This is an old revision of the document!
Request for Comments: Native TLS for globals in ZTS
- Version: 2.0
- Date: 2008-08-24
- Author: Arnaud Le Blanc firstname.lastname@example.org
- Status: Under Discussion
- First Published at: http://marc.info/?l=php-internals&m=121893972814818&w=2
- Initial patch: http://arnaud.lb.s3.amazonaws.com/__thread-tls.patch
- Current patch: http://arnaud.lb.s3.amazonaws.com/__thread-tls-2.patch
Currently ZTS builds are slower than non-ZTS builds. This RFC is about avoiding some of the major overhead of ZTS builds by using native thread local storage.
Currently the way globals work forces to pass a thread-local-storage pointer across function calls, which involves some overhead. Also, not all functions get the pointer as argument and need to use TSRMLS_FETCH(), which is slow. For instance emalloc() involves a TSRMLS_FETCH(). An other overhead is accessing globals, using multiple pointers in different locations.
The first proposed patch makes each global a native TLS variable so that accessing them is as simple as global_name->member. This removes the requirement of passing the tls pointer across function calls, so that the two major overheads of ZTS builds are avoided.
Results for bench.php:
|ZTS patched and static globals||3.8s|
|ZTS patched, static globals, dynamic TLS||4.8s|
So the patch made ZTS builds mostly as fast as non-ZTS builds.
Unfortunately the TLS model used in these tests was the static model, which is restrictive, and in particular does not allow to use it in shared libraries which will be loaded dynamically. (c.f TLS internals bellow).
Even if this patch can still be used with the dynamic model (it actually greatly improves the performance of ZTS-PIC builds), it can not be used as-is when building non-PIC code (the dynamic model cannot be used with non-PIC code).
The second patch is based on some research I made on various TLS implementations.
In fact mostly all implementations I tested (Linux, FreeBSD, Solaris) allocate a surplus of TLS memory especially to allow to dlopen() libraries using static TLS. This memory being allocated in addition to any TLS memory needed by libraries loaded before program startup, it is guaranteed that this memory is always available and is reserved for this case.

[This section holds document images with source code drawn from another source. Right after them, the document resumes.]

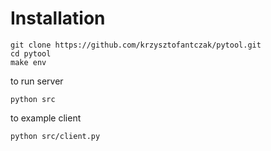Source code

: Installation
====

```
git clone https://github.com/krzysztofantczak/pytool.git
cd pytool
make env
```

to run server
```
python src
```

to example client
```
python src/client.py
```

Based on that, and as long as it can be tested at configure time, it seems reasonable to expect that we will always have space for at least a single TLS pointer. Unfortunately Windows was the only implementation I tested that do not allowed that at all and the following will not work on it.

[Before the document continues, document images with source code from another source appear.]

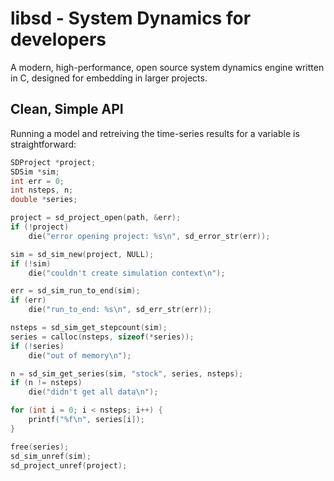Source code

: libsd - System Dynamics for developers
======================================

A modern, high-performance, open source system dynamics engine written
in C, designed for embedding in larger projects.

Clean, Simple API
-----------------

Running a model and retreiving the time-series results for a variable
is straightforward:

```C
SDProject *project;
SDSim *sim;
int err = 0;
int nsteps, n;
double *series;

project = sd_project_open(path, &err);
if (!project)
	die("error opening project: %s\n", sd_error_str(err));

sim = sd_sim_new(project, NULL);
if (!sim)
	die("couldn't create simulation context\n");

err = sd_sim_run_to_end(sim);
if (err)
	die("run_to_end: %s\n", sd_err_str(err));

nsteps = sd_sim_get_stepcount(sim);
series = calloc(nsteps, sizeof(*series));
if (!series)
	die("out of memory\n");

n = sd_sim_get_series(sim, "stock", series, nsteps);
if (n != nsteps)
	die("didn't get all data\n");

for (int i = 0; i < nsteps; i++) {
	printf("%f\n", series[i]);
}

free(series);
sd_sim_unref(sim);
sd_project_unref(project);
```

So the second patch uses only one TLS variable, tsrm_ls_cache, which is used to cache tsrm_ls, so that it is not required to pass it across function calls.

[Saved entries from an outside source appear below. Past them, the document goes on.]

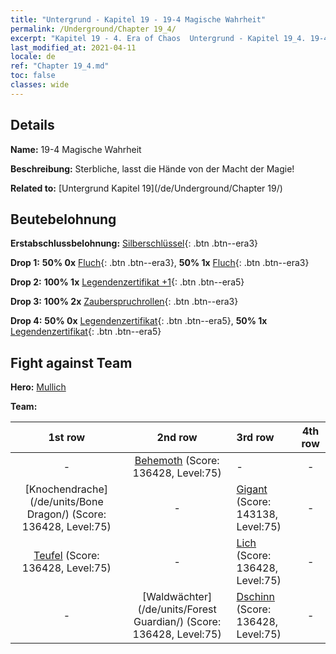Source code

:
 ```yaml
---
title: "Untergrund - Kapitel 19 - 19-4 Magische Wahrheit"
permalink: /Underground/Chapter 19_4/
excerpt: "Kapitel 19 - 4. Era of Chaos  Untergrund - Kapitel 19_4. 19-4 Magische Wahrheit"
last_modified_at: 2021-04-11
locale: de
ref: "Chapter 19_4.md"
toc: false
classes: wide
---
```


## Details

 **Name:** 19-4 Magische Wahrheit

 **Beschreibung:** Sterbliche, lasst die Hände von der Macht der Magie!

 **Related to:** [Untergrund Kapitel 19](/de/Underground/Chapter 19/)

## Beutebelohnung

 **Erstabschlussbelohnung:** [Silberschlüssel](/de/Items/con_693/){: .btn .btn--era3}

 **Drop 1:** **50% 0x** [Fluch](/de/Items/her_410/){: .btn .btn--era3}, **50% 1x** [Fluch](/de/Items/her_410/){: .btn .btn--era3}

 **Drop 2:** **100% 1x** [Legendenzertifikat +1](/de/Items/mat_74/){: .btn .btn--era5}

 **Drop 3:** **100% 2x** [Zauberspruchrollen](/de/Items/con_694/){: .btn .btn--era3}

 **Drop 4:** **50% 0x** [Legendenzertifikat](/de/Items/mat_67/){: .btn .btn--era5}, **50% 1x** [Legendenzertifikat](/de/Items/mat_67/){: .btn .btn--era5}


## Fight against Team
 **Hero:** [Mullich](/de/heroes/Mullich/)

 **Team:**


  | 1st row | 2nd row | 3rd row | 4th row |
  |:----:|:----:|:----|:----:|
  | - | [Behemoth](/de/units/Behemoth/) (Score: 136428, Level:75)  | - | - |
  | [Knochendrache](/de/units/Bone Dragon/) (Score: 136428, Level:75)  | - | [Gigant](/de/units/Giant/) (Score: 143138, Level:75)  | - |
  | [Teufel](/de/units/Devil/) (Score: 136428, Level:75)  | - | [Lich](/de/units/Lich/) (Score: 136428, Level:75)  | - |
  | - | [Waldwächter](/de/units/Forest Guardian/) (Score: 136428, Level:75)  | [Dschinn](/de/units/Genie/) (Score: 136428, Level:75)  | - |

Here are the results after having applied only this change:
|ZTS-patched, native TLS enabled||4.6s|
After that I made some more changes so that accessing a global requires less instructions. Actually this mimics the way static TLS works internally, each global is accessed using the following code:
__thread void *tsrm_ls_cache; (tsrm_ls_cache + global_offset)->member
This needs a few instructions compared to the original way of accessing globals:
void ***tsrm_ls; (*tsrm_ls)[global_id - 1]->element
This change is also enabled when not using native TLS too, but tsrm_ls needs to be a void** instead of a void*:
void **tsrm_ls; (*tsrm_ls + global_offset)->member
|ZTS-patched, native TLS disabled||5.0s|
|ZTS-patched, native TLS enabled||4.2s|
Native TLS can be enabled with --with-tsrm-__thread-tls or --with-tsrm-full__thread-tls in the first patch.
For the second patch, the switch is --with-tsrm-native-tls.
On most systems there are two major models of TLS: A static model, the faster, and a dynamic model (and some sub-models). The following briefly explains how it works and what I found in various implementations.
Each block is allocated at a fixed (linker-defined) offset from an address specific to each thread. As this address can be accessed very quickly, this allows very quick access to each TLS block. On most implementations, on IA-32, this thread-specific-address is the Thread Control Block, whose address is stored in offset 0 of the %gs segment register.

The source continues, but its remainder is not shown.